Britain is heading for a sticky summer as the cost of living crisis squeezes household budgets and the country faces its highest levels of inflation in forty years. After years of austerity, being sardined indoors and now facing an economic stranglehold, you don’t have to be a leading pollster to predict that hardship could very soon push people to civil unrest.

While it is easy to track inflation, it is much harder for policymakers to take the pulse of the nation and steel citizens for a ‘summer of discontent’. But they can try. A good start would be to create a new framework to measure dignity, with an eye on making sure dignity levels remain intact, even while higher prices begin to bite.

As the country tries to deal with these unprecedented crises, many of our traditional indicators for success: GDP, the stock market, approval polls, have been found wanting. To look at these measurements you would not be able to appreciate the drastic changes going on in the world, and perhaps more importantly, in the years leading up to these events, you would not have been able to use these indicators to predict them.

Dissatisfaction with traditional indicators of progress, such as the stock market, has a long history. Critics have been keen to pick up on the disparity between the success of the financial markets and the living standards of ordinary people. GDP or the progress of the stock market are only able to track economic growth and success from a macro point of view, what they cannot take into account is the human experience that underlies economic growth. Natural disasters, economic booms, and investment bubbles can have real human costs, but pain and suffering are not factors in economic growth. Economic indicators do not factor in the indignities people suffer, which is one of the crucial factors for human prosperity.

All political order ultimately rests on a guarantee of dignity for the citizens living in that society, at all times and under all circumstances.  What is clear is that the key factors for determining how successful societies are at preserving dignity are: security, human rights, accountability, transparency, reason, justice, opportunity, innovation and inclusiveness. When any of these is breached, when people feel they are being treated unfairly or without reason, the political order breaks down. Dignity is therefore much more inclusive than happiness, political freedoms, or the mere absence of humiliation, it is a set of factors underpinning social cohesion.

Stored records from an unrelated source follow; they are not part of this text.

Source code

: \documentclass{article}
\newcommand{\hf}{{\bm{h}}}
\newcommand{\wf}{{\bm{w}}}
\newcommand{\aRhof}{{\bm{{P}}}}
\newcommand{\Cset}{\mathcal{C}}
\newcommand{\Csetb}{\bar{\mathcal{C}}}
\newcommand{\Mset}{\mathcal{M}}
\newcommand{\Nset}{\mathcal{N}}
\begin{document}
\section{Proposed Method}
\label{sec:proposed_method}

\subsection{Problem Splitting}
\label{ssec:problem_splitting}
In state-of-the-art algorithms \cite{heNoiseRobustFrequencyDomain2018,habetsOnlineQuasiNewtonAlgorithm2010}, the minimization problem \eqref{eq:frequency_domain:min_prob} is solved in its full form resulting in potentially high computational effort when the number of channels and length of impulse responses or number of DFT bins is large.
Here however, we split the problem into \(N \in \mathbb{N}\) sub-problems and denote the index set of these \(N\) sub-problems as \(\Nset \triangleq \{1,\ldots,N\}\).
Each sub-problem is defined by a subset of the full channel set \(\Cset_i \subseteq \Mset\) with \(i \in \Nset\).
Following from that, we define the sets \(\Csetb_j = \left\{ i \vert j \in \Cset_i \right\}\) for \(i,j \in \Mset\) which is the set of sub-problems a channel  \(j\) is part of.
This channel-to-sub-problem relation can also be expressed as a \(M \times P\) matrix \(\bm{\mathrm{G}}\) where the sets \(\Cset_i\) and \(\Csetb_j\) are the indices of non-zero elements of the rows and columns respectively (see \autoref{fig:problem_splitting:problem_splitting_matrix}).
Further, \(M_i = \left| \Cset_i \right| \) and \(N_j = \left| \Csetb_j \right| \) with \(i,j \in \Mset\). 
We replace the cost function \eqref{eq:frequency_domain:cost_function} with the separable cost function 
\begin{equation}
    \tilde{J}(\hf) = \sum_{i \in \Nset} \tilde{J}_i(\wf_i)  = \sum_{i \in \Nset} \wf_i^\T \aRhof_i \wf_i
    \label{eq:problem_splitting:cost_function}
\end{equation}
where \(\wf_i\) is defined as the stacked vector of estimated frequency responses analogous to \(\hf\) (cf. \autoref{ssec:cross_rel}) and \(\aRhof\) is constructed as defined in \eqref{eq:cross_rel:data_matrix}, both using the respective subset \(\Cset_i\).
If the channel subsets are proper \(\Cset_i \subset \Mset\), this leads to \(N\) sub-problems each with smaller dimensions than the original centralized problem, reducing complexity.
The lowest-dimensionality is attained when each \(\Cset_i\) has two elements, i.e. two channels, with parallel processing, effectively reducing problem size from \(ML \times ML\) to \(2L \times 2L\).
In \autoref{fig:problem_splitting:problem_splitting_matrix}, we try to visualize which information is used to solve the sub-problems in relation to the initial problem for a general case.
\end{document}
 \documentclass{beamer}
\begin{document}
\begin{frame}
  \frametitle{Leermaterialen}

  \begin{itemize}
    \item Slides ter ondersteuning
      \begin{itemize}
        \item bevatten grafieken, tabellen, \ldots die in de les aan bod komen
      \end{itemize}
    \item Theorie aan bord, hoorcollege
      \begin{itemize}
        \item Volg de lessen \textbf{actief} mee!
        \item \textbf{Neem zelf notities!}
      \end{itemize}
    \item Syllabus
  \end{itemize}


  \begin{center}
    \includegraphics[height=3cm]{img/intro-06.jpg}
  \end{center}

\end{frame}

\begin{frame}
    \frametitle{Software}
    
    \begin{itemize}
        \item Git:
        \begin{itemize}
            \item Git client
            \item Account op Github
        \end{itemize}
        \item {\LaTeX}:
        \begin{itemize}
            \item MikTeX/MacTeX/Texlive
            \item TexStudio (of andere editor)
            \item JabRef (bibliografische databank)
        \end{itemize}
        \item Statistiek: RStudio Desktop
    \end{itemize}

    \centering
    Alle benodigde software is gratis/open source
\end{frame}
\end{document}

Many studies have highlighted the importance of social cohesion in maintaining political order during economic or political shocks. Dignity is therefore as much a question of social cohesion, and belonging, as it is one of rights. It is this cohesion that is routinely cited in another well-known indicator – the Human Happiness Report.

It has become something of a cliché for Scandinavian countries to top world happiness rankings, to the point where policymakers routinely dismiss them as offering little new to say. It is worth asking why the likes of Sweden, Denmark and Norway are so successful. They are all liberal democratic societies, and their dominance of the Human Happiness reports could be interpreted as an endorsement of that political model. However, while some liberal democracies are able to produce the social, economic, political, and cultural conditions that enable societies to flourish, others are struggling.

It is true that, in theory, democracies guarantee political freedom, the rule of law, human rights and a platform for citizens to engage in the political process. However, some democracies have demonstrated an outright renunciation of their principles at home and are plagued by serious flaws. From inequality, lack of opportunity, and infringements of civil liberties, to discrimination and corruption, these factors are often missed in traditional indicators. The Human Happiness report therefore offers a useful snapshot of what many liberal democracies are missing.

But here’s the rub: the Happiness report is only annual, and by ultimately focusing on ‘happiness’ it lacks a prophetic quality that the stock market or other economic indicators provide. By the time a country has slipped down the happiness report, it is usually fairly obvious why.

What we need therefore is an active dignity report, that can track countries’ progress on a more regular and holistic basis. I have previously developed a dignity scale that focuses on dignity factors more closely, and again a Scandinavian country, Sweden, came out on top. However, the difference was that this scale focused on a range of factors linked to social cohesion, rights, prosperity, governance and sustainability, and these could be tracked closely and regularly to provide a barometer for the stability of political order – which would be a vital tool for policymakers.

At a time when the world is undergoing rapid change and massive instability, we should encourage efforts like the World Happiness Report for expanding our understanding. And we should ask more of them. We cannot address the problems with our traditional political models unless we interrogate why they are failing us. By measuring states’ ability to support their citizens’ dignity at all times and under all circumstances, we will be far better placed to make the right decisions for our future.